Musiker und Fans der Seite haben mittlerweile verschiedene Projekte gestartet, um Jamendo zu erhalten. So wird gegenwärtig eine Online-Petition in den Hauptsprachen der Community vorbereitet.

 

Wir, die Gemeinschaft der Musiker und Hörer bei Jamendo, legen grossen Wert darauf, dass Jamendo als Ort der kostenlosen Verteilung rechtefreier Musik erhalten bleibt. Wir lieben diese Website und hoffen, dass ein Weg gefunden wird, um sie zu erhalten.

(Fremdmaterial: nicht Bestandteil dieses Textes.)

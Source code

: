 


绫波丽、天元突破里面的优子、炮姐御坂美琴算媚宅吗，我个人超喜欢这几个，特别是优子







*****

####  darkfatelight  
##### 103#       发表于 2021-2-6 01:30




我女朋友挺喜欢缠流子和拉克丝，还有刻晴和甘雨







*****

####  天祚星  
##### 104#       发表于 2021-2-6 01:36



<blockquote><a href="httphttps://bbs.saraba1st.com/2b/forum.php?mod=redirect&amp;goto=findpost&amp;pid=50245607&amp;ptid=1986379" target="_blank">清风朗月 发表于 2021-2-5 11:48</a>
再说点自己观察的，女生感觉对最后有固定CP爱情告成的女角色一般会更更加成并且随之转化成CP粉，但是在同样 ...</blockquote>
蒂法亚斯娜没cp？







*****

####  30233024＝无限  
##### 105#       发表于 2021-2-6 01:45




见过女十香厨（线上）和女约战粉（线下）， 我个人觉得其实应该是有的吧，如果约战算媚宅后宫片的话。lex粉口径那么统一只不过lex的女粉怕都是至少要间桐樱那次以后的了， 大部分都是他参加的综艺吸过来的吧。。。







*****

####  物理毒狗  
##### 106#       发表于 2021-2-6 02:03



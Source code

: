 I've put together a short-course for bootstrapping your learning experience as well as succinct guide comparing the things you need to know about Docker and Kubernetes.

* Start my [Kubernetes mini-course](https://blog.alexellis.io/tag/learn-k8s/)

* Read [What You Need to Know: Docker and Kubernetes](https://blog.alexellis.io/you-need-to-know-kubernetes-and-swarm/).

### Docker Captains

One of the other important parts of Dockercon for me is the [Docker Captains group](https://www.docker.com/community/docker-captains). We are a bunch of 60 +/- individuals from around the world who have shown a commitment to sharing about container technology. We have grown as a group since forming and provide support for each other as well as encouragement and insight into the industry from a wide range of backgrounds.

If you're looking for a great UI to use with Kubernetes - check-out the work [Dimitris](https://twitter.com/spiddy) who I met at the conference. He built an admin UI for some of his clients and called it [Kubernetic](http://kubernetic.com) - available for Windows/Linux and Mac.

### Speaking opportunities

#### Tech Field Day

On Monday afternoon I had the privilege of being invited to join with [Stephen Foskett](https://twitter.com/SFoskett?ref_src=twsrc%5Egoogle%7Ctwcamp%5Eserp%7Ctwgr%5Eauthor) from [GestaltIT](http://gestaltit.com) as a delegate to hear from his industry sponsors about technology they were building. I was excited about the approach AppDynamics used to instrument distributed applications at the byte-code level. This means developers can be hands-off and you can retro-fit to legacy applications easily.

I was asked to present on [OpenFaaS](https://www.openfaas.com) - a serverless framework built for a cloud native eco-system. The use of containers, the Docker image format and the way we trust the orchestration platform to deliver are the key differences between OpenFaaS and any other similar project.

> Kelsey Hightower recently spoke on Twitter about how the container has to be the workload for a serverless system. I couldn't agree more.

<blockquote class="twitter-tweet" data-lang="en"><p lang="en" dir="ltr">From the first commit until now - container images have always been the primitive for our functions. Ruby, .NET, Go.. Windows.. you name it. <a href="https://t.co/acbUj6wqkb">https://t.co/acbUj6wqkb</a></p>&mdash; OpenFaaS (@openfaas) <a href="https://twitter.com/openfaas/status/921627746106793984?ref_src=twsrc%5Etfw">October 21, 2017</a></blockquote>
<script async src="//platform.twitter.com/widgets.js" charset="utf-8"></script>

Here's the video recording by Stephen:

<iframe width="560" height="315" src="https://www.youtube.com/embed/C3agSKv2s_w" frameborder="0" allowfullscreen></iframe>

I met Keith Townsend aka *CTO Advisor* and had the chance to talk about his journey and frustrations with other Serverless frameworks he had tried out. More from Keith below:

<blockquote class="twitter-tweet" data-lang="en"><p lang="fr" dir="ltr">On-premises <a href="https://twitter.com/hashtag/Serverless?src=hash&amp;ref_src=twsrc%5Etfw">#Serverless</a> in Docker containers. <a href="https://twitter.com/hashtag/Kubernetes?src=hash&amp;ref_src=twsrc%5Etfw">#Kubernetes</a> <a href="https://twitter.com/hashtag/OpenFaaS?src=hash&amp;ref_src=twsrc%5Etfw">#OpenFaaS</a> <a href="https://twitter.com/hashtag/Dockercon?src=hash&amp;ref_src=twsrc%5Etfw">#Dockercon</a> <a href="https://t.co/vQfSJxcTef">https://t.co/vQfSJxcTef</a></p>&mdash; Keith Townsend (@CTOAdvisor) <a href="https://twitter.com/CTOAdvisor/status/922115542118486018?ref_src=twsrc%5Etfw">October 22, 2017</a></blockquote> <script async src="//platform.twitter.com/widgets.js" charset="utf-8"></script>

Ein von Freiwilligen geführter Blog fasst die Diskussionen und Kommentare der ratlosen Musiker zusammen. Und auch bei Facebook wurde eine Save Jamendo!-Gruppe eingerichtet, die schon mehr als 100 Mitglieder hat. Denn es sind ja nicht nur die Musiker, die ihren Weg zur Verbreitung ihrer Musik bedroht sehen. Auch die Fans, die in zahllosen Rezensionen immer neue Alben besprechen und in ihrem Freundeskreis bekannt machen, sehen einen Platz bedroht, wo man ohne primäre finanzielle Interessen Musik aus allen Genres hören und sich darüber austauschen kann.